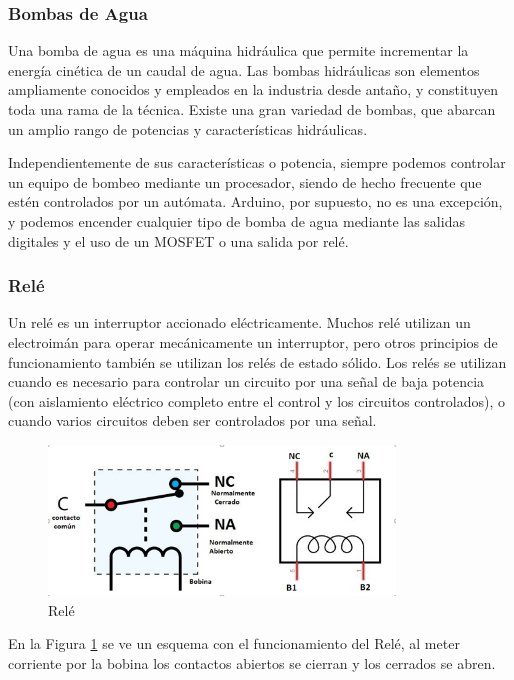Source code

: \documentclass[a4paper]{article}
\begin{document}
\subsubsection*{Bombas de Agua}

Una bomba de agua es una máquina hidráulica que permite incrementar 
la energía cinética de un caudal de agua. Las bombas hidráulicas son 
elementos ampliamente conocidos y empleados
 en la industria desde antaño, y constituyen toda una rama de la 
 técnica. Existe una gran variedad de bombas, que abarcan un amplio 
 rango de potencias y características hidráulicas.

Independientemente de sus características o potencia, siempre podemos 
controlar un equipo de bombeo mediante un procesador, siendo de hecho 
frecuente que estén controlados por un autómata. Arduino, por 
supuesto, no es una excepción, y podemos encender cualquier tipo de 
bomba de agua mediante las salidas digitales y el uso de un MOSFET o 
una salida por relé.

\subsubsection*{Relé}

Un relé es un interruptor accionado eléctricamente. Muchos relé 
utilizan un electroimán para operar mecánicamente un interruptor, 
pero otros principios de funcionamiento también se utilizan los 
relés de estado sólido. Los relés se utilizan cuando es necesario 
para controlar un circuito por una señal de baja potencia (con 
aislamiento eléctrico completo entre el control y los circuitos 
controlados), o cuando varios circuitos deben ser controlados por 
una señal.

\begin{figure}[h]\centering
    \includegraphics[height=4cm]{rele.png}
    \caption{Relé}
    \label{fig:Rele}
\end{figure}

En la Figura \ref{fig:Rele} se ve un esquema con el funcionamiento 
del Relé, al meter corriente por la bobina los contactos abiertos 
se cierran y los cerrados se abren.
\end{document}
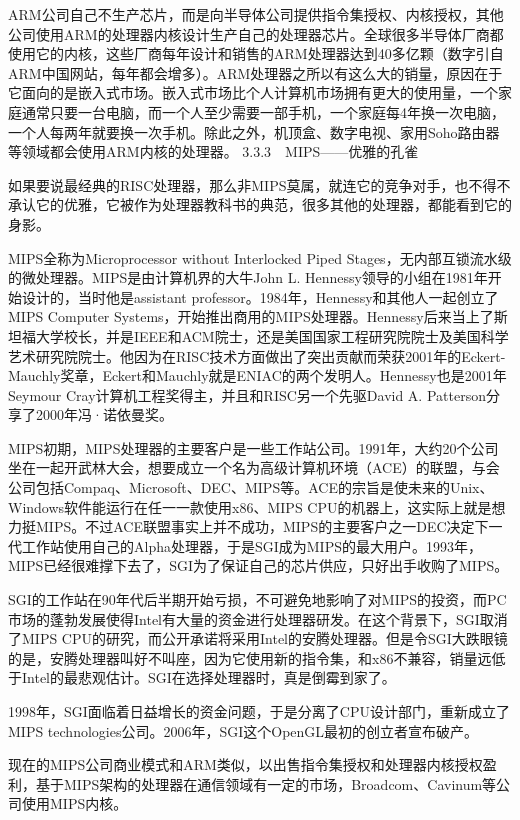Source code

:\documentclass[12pt,UTF8]{ctexbook}
\begin{document}
ARM公司自己不生产芯片，而是向半导体公司提供指令集授权、内核授权，其他公司使用ARM的处理器内核设计生产自己的处理器芯片。全球很多半导体厂商都使用它的内核，这些厂商每年设计和销售的ARM处理器达到40多亿颗（数字引自ARM中国网站，每年都会增多）。ARM处理器之所以有这么大的销量，原因在于它面向的是嵌入式市场。嵌入式市场比个人计算机市场拥有更大的使用量，一个家庭通常只要一台电脑，而一个人至少需要一部手机，一个家庭每4年换一次电脑，一个人每两年就要换一次手机。除此之外，机顶盒、数字电视、家用Soho路由器等领域都会使用ARM内核的处理器。
3.3.3　MIPS——优雅的孔雀

如果要说最经典的RISC处理器，那么非MIPS莫属，就连它的竞争对手，也不得不承认它的优雅，它被作为处理器教科书的典范，很多其他的处理器，都能看到它的身影。

MIPS全称为Microprocessor without Interlocked Piped Stages，无内部互锁流水级的微处理器。MIPS是由计算机界的大牛John L. Hennessy领导的小组在1981年开始设计的，当时他是assistant professor。1984年，Hennessy和其他人一起创立了MIPS Computer Systems，开始推出商用的MIPS处理器。Hennessy后来当上了斯坦福大学校长，并是IEEE和ACM院士，还是美国国家工程研究院院士及美国科学艺术研究院院士。他因为在RISC技术方面做出了突出贡献而荣获2001年的Eckert-Mauchly奖章，Eckert和Mauchly就是ENIAC的两个发明人。Hennessy也是2001年Seymour Cray计算机工程奖得主，并且和RISC另一个先驱David A. Patterson分享了2000年冯·诺依曼奖。

MIPS初期，MIPS处理器的主要客户是一些工作站公司。1991年，大约20个公司坐在一起开武林大会，想要成立一个名为高级计算机环境（ACE）的联盟，与会公司包括Compaq、Microsoft、DEC、MIPS等。ACE的宗旨是使未来的Unix、Windows软件能运行在任一一款使用x86、MIPS CPU的机器上，这实际上就是想力挺MIPS。不过ACE联盟事实上并不成功，MIPS的主要客户之一DEC决定下一代工作站使用自己的Alpha处理器，于是SGI成为MIPS的最大用户。1993年，MIPS已经很难撑下去了，SGI为了保证自己的芯片供应，只好出手收购了MIPS。

SGI的工作站在90年代后半期开始亏损，不可避免地影响了对MIPS的投资，而PC市场的蓬勃发展使得Intel有大量的资金进行处理器研发。在这个背景下，SGI取消了MIPS CPU的研究，而公开承诺将采用Intel的安腾处理器。但是令SGI大跌眼镜的是，安腾处理器叫好不叫座，因为它使用新的指令集，和x86不兼容，销量远低于Intel的最悲观估计。SGI在选择处理器时，真是倒霉到家了。

1998年，SGI面临着日益增长的资金问题，于是分离了CPU设计部门，重新成立了MIPS technologies公司。2006年，SGI这个OpenGL最初的创立者宣布破产。

现在的MIPS公司商业模式和ARM类似，以出售指令集授权和处理器内核授权盈利，基于MIPS架构的处理器在通信领域有一定的市场，Broadcom、Cavinum等公司使用MIPS内核。
\end{document}
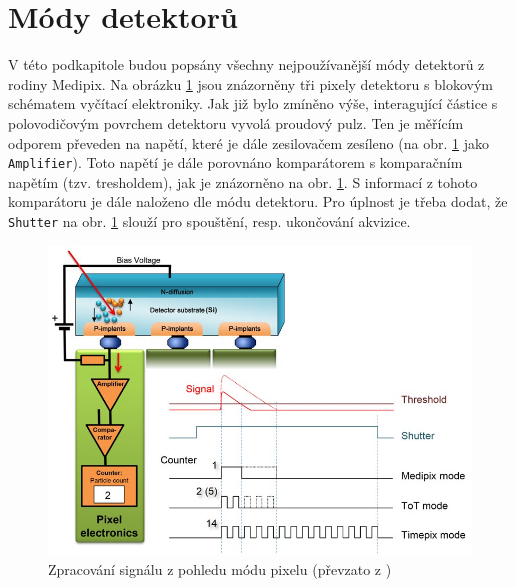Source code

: \section{Módy detektorů}\label{det:mod}
V této podkapitole budou popsány všechny nejpoužívanější módy detektorů z rodiny Medipix. 
Na obrázku \ref{fig:det:signal_proc} jsou znázorněny tři pixely detektoru s blokovým schématem vyčítací elektroniky. Jak již bylo zmíněno výše, interagující částice s polovodičovým povrchem detektoru vyvolá proudový pulz. Ten je měřícím odporem převeden na napětí, které je dále zesilovačem zesíleno (na obr. \ref{fig:det:signal_proc} jako \texttt{Amplifier}). Toto napětí je dále porovnáno komparátorem s komparačním napětím (tzv. tresholdem), jak je znázorněno na obr. \ref{fig:det:signal_proc}. S informací z tohoto komparátoru je dále naloženo dle módu detektoru. Pro úplnost je třeba dodat, že \texttt{Shutter} na obr. \ref{fig:det:signal_proc} slouží pro spouštění, resp. ukončování akvizice.

\begin{figure}[th]
	\begin{center}
		\includegraphics[width=12cm]{figures/det_pix.png}
		\caption{Zpracování signálu z pohledu módu pixelu (převzato z \cite{PlatkevicDisertace})}
		\label{fig:det:signal_proc}
	\end{center}
\end{figure}

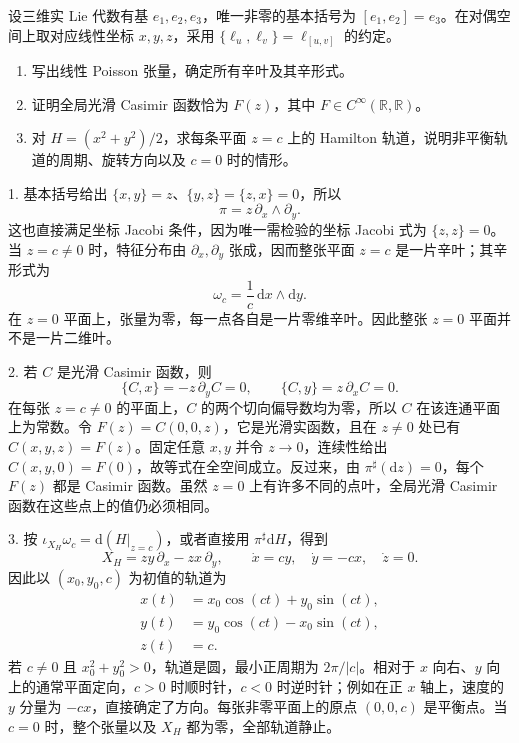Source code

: \begin{optionalexercise}\label{g4:ex:0904:nilpotent-linear}
	设三维实 Lie 代数有基 \(e_1,e_2,e_3\)，唯一非零的基本括号为 \([e_1,e_2]=e_3\)。在对偶空间上取对应线性坐标 \(x,y,z\)，采用 \(\{\ell_u,\ell_v\}=\ell_{[u,v]}\) 的约定。
	\begin{enumerate}
		\item 写出线性 Poisson 张量，确定所有辛叶及其辛形式。
		\item 证明全局光滑 Casimir 函数恰为 \(F(z)\)，其中 \(F\in C^\infty(\mathbb R,\mathbb R)\)。
		\item 对 \(H=(x^2+y^2)/2\)，求每条平面 \(z=c\) 上的 Hamilton 轨道，说明非平衡轨道的周期、旋转方向以及 \(c=0\) 时的情形。
	\end{enumerate}
\end{optionalexercise}
\begin{solution}
	1. 基本括号给出 \(\{x,y\}=z\)、\(\{y,z\}=\{z,x\}=0\)，所以
	\[
		\pi=z\,\partial_x\wedge\partial_y.
	\]
	这也直接满足坐标 Jacobi 条件，因为唯一需检验的坐标 Jacobi 式为 \(\{z,z\}=0\)。当 \(z=c\ne0\) 时，特征分布由 \(\partial_x,\partial_y\) 张成，因而整张平面 \(z=c\) 是一片辛叶；其辛形式为
	\[
		\omega_c=\frac1c\,\mathrm{d}x\wedge\mathrm{d}y.
	\]
	在 \(z=0\) 平面上，张量为零，每一点各自是一片零维辛叶。因此整张 \(z=0\) 平面并不是一片二维叶。

	2. 若 \(C\) 是光滑 Casimir 函数，则
	\[
		\{C,x\}=-z\,\partial_yC=0,\qquad
		\{C,y\}=z\,\partial_xC=0.
	\]
	在每张 \(z=c\ne0\) 的平面上，\(C\) 的两个切向偏导数均为零，所以 \(C\) 在该连通平面上为常数。令 \(F(z)=C(0,0,z)\)，它是光滑实函数，且在 \(z\ne0\) 处已有 \(C(x,y,z)=F(z)\)。固定任意 \(x,y\) 并令 \(z\to0\)，连续性给出 \(C(x,y,0)=F(0)\)，故等式在全空间成立。反过来，由 \(\pi^\sharp(\mathrm{d}z)=0\)，每个 \(F(z)\) 都是 Casimir 函数。虽然 \(z=0\) 上有许多不同的点叶，全局光滑 Casimir 函数在这些点上的值仍必须相同。

	3. 按 \(\iota_{X_H}\omega_c=\mathrm{d}(H|_{z=c})\)，或者直接用 \(\pi^\sharp\mathrm{d}H\)，得到
	\[
		X_H=zy\,\partial_x-zx\,\partial_y,\qquad
		\dot x=cy,\quad \dot y=-cx,\quad \dot z=0.
	\]
	因此以 \((x_0,y_0,c)\) 为初值的轨道为
	\[
		\begin{aligned}
			x(t)&=x_0\cos(ct)+y_0\sin(ct),\\
			y(t)&=y_0\cos(ct)-x_0\sin(ct),\\
			z(t)&=c.
		\end{aligned}
	\]
	若 \(c\ne0\) 且 \(x_0^2+y_0^2>0\)，轨道是圆，最小正周期为 \(2\pi/|c|\)。相对于 \(x\) 向右、\(y\) 向上的通常平面定向，\(c>0\) 时顺时针，\(c<0\) 时逆时针；例如在正 \(x\) 轴上，速度的 \(y\) 分量为 \(-cx\)，直接确定了方向。每张非零平面上的原点 \((0,0,c)\) 是平衡点。当 \(c=0\) 时，整个张量以及 \(X_H\) 都为零，全部轨道静止。
\end{solution}
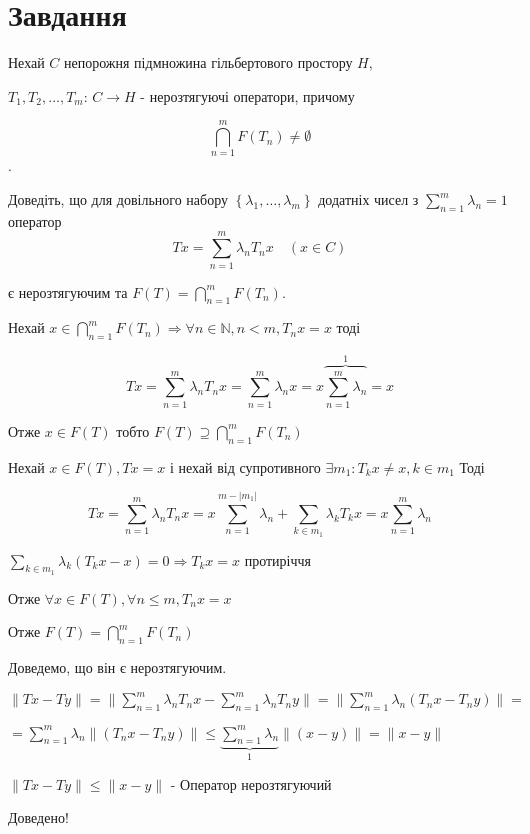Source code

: 
\chapter{Завдання \theHchapter}

\begin{tcolorbox}[title=Завдання]
    Нехай $C$ непорожня підмножина гільбертового простору $H$, 


    $T_{1}, T_{2}, \ldots, T_{m}$: $C \rightarrow H$ - 
    нерозтягуючі оператори, причому 


    $$\bigcap\limits_{n=1}^{m} F\left(T_{n}\right) \neq \emptyset$$. 
    
    
    Доведіть, що для довільного набору 
    $\left\{\lambda_{1}, \ldots, \lambda_{m}\right\}$ 
    додатніх чисел з $ \sum\limits_{n=1}^{m} \lambda_{n}=1$ оператор
    $$T x=\sum_{n=1}^{m} \lambda_{n} T_{n} x \quad(x \in C)$$

    є нерозтягуючим та $F(T)=\bigcap\limits_{n=1}^{m} F\left(T_{n}\right)$.

\end{tcolorbox}



Нехай $x \in \bigcap\limits_{n = 1}^{m}F(T_n) \Rightarrow 
\forall n \in \mathbb{N}, n < m, T_nx = x$ тоді 


$$Tx = \sum\limits_{n=1}^{m} \lambda_nT_nx = \sum\limits_{n=1}^{m}\lambda_nx = 
x \overbrace{\sum\limits_{n=1}^{m}\lambda_n}^{\mbox{1}} = x$$

Отже $x \in F(T)$ тобто $F(T)\supseteq\bigcap\limits_{n=1}^{m} F(T_{n})$


Нехай $x \in F(T), Tx = x$ і нехай від супротивного $\exists m_1: T_{k}x \neq x, 
k \in m_1$ Тоді 


$$Tx = \sum_{n = 1}^{m}\lambda_nT_nx = x\sum_{n = 1}^{m - |m_1|}\lambda_n + 
\sum_{k \in m_1}\lambda_k T_kx = x\sum_{n=1}^{m}\lambda_n$$


$\sum\limits_{k\in m_1} \lambda_k (T_kx - x) = 0 \Rightarrow T_kx = x$
протиріччя


Отже $\forall x \in F(T), \forall n \le m, T_nx = x$


Отже $F(T) = \bigcap\limits_{n=1}^{m} F(T_{n})$


Доведемо, що він є нерозтягуючим.


$\|Tx - Ty\| = \|\sum\limits_{n=1}^{m} \lambda_{n} T_{n} x - 
\sum\limits_{n=1}^{m} \lambda_{n} T_{n} y \| = 
\|\sum\limits_{n=1}^{m} \lambda_{n} (T_{n}x - T_ny)\| = $


$=\sum\limits_{n=1}^{m} \lambda_{n} \|(T_{n}x - T_ny)\| \le 
\underbrace{\sum\limits_{n=1}^{m} \lambda_{n}}_{\mbox{1}} \|(x - y)\| = 
\|x - y\|$


$\|Tx - Ty\| \le \|x - y\|$ - Оператор нерозтягуючий


Доведено!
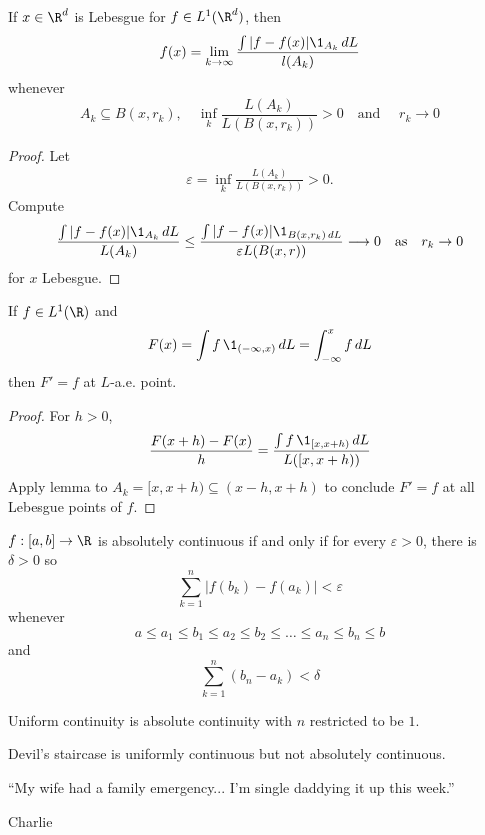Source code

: \begin{lemma}
	If $x \in \R^d$ is Lebesgue for $f \in L^1 (\R^d)$, then
	\[
		f(x) = \lim_{k \to \infty}  \frac{\int | f - f(x) |\1_{A_k} \, dL}{l(A_{k})}
	\] whenever
	\[
		A_k \subseteq B(x,r_{k}), \quad \inf_{k} \frac{L(A_k)}{L(B(x,r_k))} > 0 \quad \text{and }\quad r_k \to 0
	\]
\end{lemma}

\begin{proof}
	Let
	\begin{align*}
		\varepsilon = \inf_{k} \frac{L(A_k)}{L(B(x,r_k))} > 0.
	\end{align*} Compute
	\begin{align*}
		\frac{\int | f - f(x) | \1_{A_k} \, dL}{L(A_k)} \leq \frac{\int |f - f(x) | \1_{B(x,r_k) \, dL}}{\varepsilon L(B(x,r))}
		\longrightarrow 0 \quad \text{as} \quad r_k \to 0
	\end{align*}
	for $x$ Lebesgue.
\end{proof}

\begin{corollary}
	If $f \in L^1(\R)$ and
	\[
		F(x) = \int f \, \1_{(-\infty, x)} \, dL = \int_{-\infty}^{x} f \, dL
	\] then
	$F' = f$ at $L$-a.e. point.
\end{corollary}

\begin{proof}
	For $h > 0$,
	\[
		\frac{F(x +h) - F(x)}{h} = \frac{\int f \, \1_{[x,x+h)} \, dL}{L([x,x+h))}
	\]
	Apply lemma to $A_k = [x, x+h) \subseteq (x-h, x+h)$ to conclude $F' = f$ at all Lebesgue points of $f$.
\end{proof}


\begin{definition}
	$f: [a,b] \to \R$ is absolutely continuous if and only if for every $\varepsilon > 0$, there is $\delta > 0$ so
	\[
		\sum_{k=1}^n |f(b_{k}) - f(a_k) | < \varepsilon
	\]whenever
	\[
		a \leq a_1 \leq b_1 \leq a_2 \leq b_2 \leq \ldots \leq a_n \leq b_n \leq b
	\] and
	\[
		\sum_{k=1}^n (b_n - a_k) < \delta
	\]
\end{definition}

\begin{remark}
	Uniform continuity is absolute continuity with $n$ restricted to be $1$.
\end{remark}

\begin{example}
	Devil's staircase is uniformly continuous but not absolutely continuous.
\end{example}

\epigraph{``My wife had a family emergency... I'm single daddying it up this week.''}{Charlie}

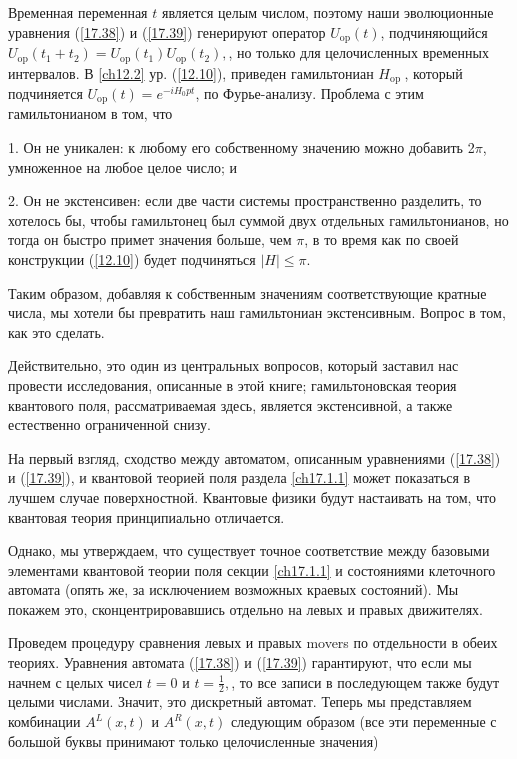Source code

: \documentclass[main.tex]{subfiles}
\begin{document}
Временная переменная $t$ является целым числом, поэтому наши эволюционные уравнения (\ref{17.38}) и (\ref{17.39}) генерируют оператор $U_{\mathrm{op}}(t)$, подчиняющийся $U_{\mathrm{op}}\left(t_{1}+t_{2}\right)=U_{\mathrm{op}}\left(t_{1}\right) U_{\mathrm{op}}\left(t_{2}\right),$, но только для целочисленных временных интервалов. В \ref{ch12.2} ур. (\ref{12.10}), приведен гамильтониан $H_{\text {op }}$, который подчиняется $U_{\mathrm{op}}(t)=e^{-i H_{0} p t}$, по Фурье-анализу. Проблема с этим гамильтонианом в том, что

1. Он не уникален: к любому его собственному значению можно добавить 2$ \pi$, умноженное на любое целое число; и

2. Он не экстенсивен: если две части системы пространственно разделить, то хотелось бы, чтобы гамильтонец был суммой двух отдельных гамильтонианов, но тогда он быстро примет значения больше, чем $\pi$, в то время как по своей конструкции (\ref{12.10}) будет подчиняться $|H| \leq \pi$.

Таким образом, добавляя к собственным значениям соответствующие кратные числа, мы хотели бы превратить наш гамильтониан экстенсивным. Вопрос в том, как это сделать.

Действительно, это один из центральных вопросов, который заставил нас провести исследования, описанные в этой книге; гамильтоновская теория квантового поля, рассматриваемая здесь, является экстенсивной, а также естественно ограниченной снизу.

На первый взгляд, сходство между автоматом, описанным уравнениями (\ref{17.38}) и (\ref{17.39}), и квантовой теорией поля раздела \ref{ch17.1.1} может показаться в лучшем случае поверхностной. Квантовые физики будут настаивать на том, что квантовая теория принципиально отличается.

Однако, мы утверждаем, что существует точное соответствие между базовыми элементами квантовой теории поля секции \ref{ch17.1.1} и состояниями клеточного автомата (опять же, за исключением возможных краевых состояний). Мы покажем это, сконцентрировавшись отдельно на левых и правых движителях.

Проведем процедуру сравнения левых и правых movers по отдельности в обеих теориях. Уравнения автомата (\ref{17.38}) и (\ref{17.39}) гарантируют, что если мы начнем с целых чисел $t=0$ и $t=\frac{1}{2},$, то все записи в последующем также будут целыми числами. Значит, это дискретный автомат. Теперь мы представляем комбинации $A^{L}(x, t)$ и $A^{R}(x, t)$ следующим образом (все эти переменные с большой буквы принимают только целочисленные значения)
\end{document}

* * * *

PROBLEM DETAILS: The answer is to be the lines from the one holding "Проведем процедуру сравнения" through the end of the data above, transcribed character for character, both ends included.

RESPONSE TO THE TASK:
Проведем процедуру сравнения левых и правых movers по отдельности в обеих теориях. Уравнения автомата (\ref{17.38}) и (\ref{17.39}) гарантируют, что если мы начнем с целых чисел $t=0$ и $t=\frac{1}{2},$, то все записи в последующем также будут целыми числами. Значит, это дискретный автомат. Теперь мы представляем комбинации $A^{L}(x, t)$ и $A^{R}(x, t)$ следующим образом (все эти переменные с большой буквы принимают только целочисленные значения)
\end{document}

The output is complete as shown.